After a bit of debugging, this appears to be a very intentional feature in the
game rather than a flaw. That key appears after a while if you're not in the
room (and don't have one).

Based on this disassembly:
[http://www.bjars.com/source/Montezuma.asm](http://www.bjars.com/source/Montezuma.asm)

Here's the relevant code with some annotations added:

[https://goo.gl/VUDr9F](https://goo.gl/VUDr9F)
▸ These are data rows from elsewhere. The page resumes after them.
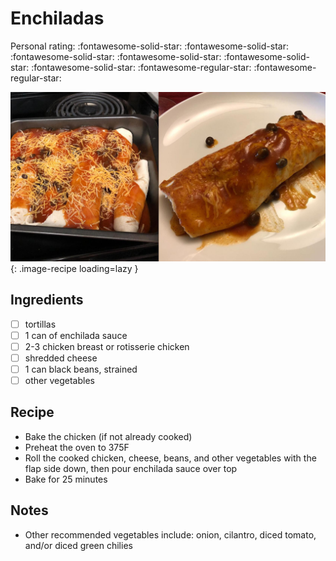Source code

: <!-- Needs Manual Review -->

<!-- Do not modify sections with "AUTO-*". They are updated by make.py -->

# Enchiladas

<!-- rating=3; (User can specify rating on scale of 1-5) -->
<!-- AUTO-UserRating -->
Personal rating: :fontawesome-solid-star: :fontawesome-solid-star: :fontawesome-solid-star: :fontawesome-solid-star: :fontawesome-solid-star: :fontawesome-solid-star: :fontawesome-regular-star: :fontawesome-regular-star:
<!-- /AUTO-UserRating -->

<!-- name_image=enchiladas.jpg; (User can specify image name if multiple exist) -->
<!-- AUTO-Image -->
![enchiladas.jpg](./enchiladas.jpg){: .image-recipe loading=lazy }
<!-- /AUTO-Image -->

## Ingredients

* [ ] tortillas
* [ ] 1 can of enchilada sauce
* [ ] 2-3 chicken breast or rotisserie chicken
* [ ] shredded cheese
* [ ] 1 can black beans, strained
* [ ] other vegetables

## Recipe

* Bake the chicken (if not already cooked)
* Preheat the oven to 375F
* Roll the cooked chicken, cheese, beans, and other vegetables with the flap side down, then pour enchilada sauce over top
* Bake for 25 minutes

## Notes

* Other recommended vegetables include: onion, cilantro, diced tomato, and/or diced green chilies
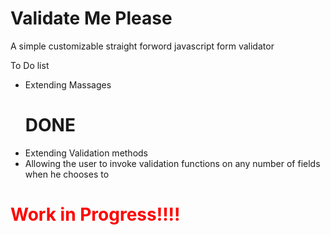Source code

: <h1>Validate Me Please</h1>

<p>A simple customizable straight forword javascript form validator</p>
<p>To Do list</p>
<ul>
	<li>Extending Massages <h1>DONE</h1></li>
	<li>Extending Validation methods</li>
	<li>Allowing the user to invoke validation functions on any number of fields when he chooses to</li>
</ul>

<h1 style="color:red;">Work in Progress!!!!</h1>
I'm not sure if this is a previously known feature in the game (a quick google
search does not reveal much). It would be quite interesting if the RL agent
was the first to find it!

PS: If you launch MAME with the "-debug" option and press CTRL+M you can see
the whole memory (atari 2600 only has 128 bytes!!) while playing the game. If
you keep an eye on the byte at 0xEA you will know when the key is about to pop
up. Alternatively you can speed things along by changing it yourself to a
value just below 0x3F.

------
bryanh
One thing that is striking to me in almost all these sorts of otherwise
impressive demonstrations are the apparently bizarre "jitter" movements while
waiting for a door to open or path to clear in the game. Clearly there is no
fitness in quietly waiting.

It is darkly humorous to contrast Hollywood's or scifi's "killer AI robots"
that methodically hunt you down to these real world demonstrations of emerging
AI. Maybe the first "killer AI robots" would exhibit similarly bizarre
behaviors while they methodically hunt down the unlikely hero. :-)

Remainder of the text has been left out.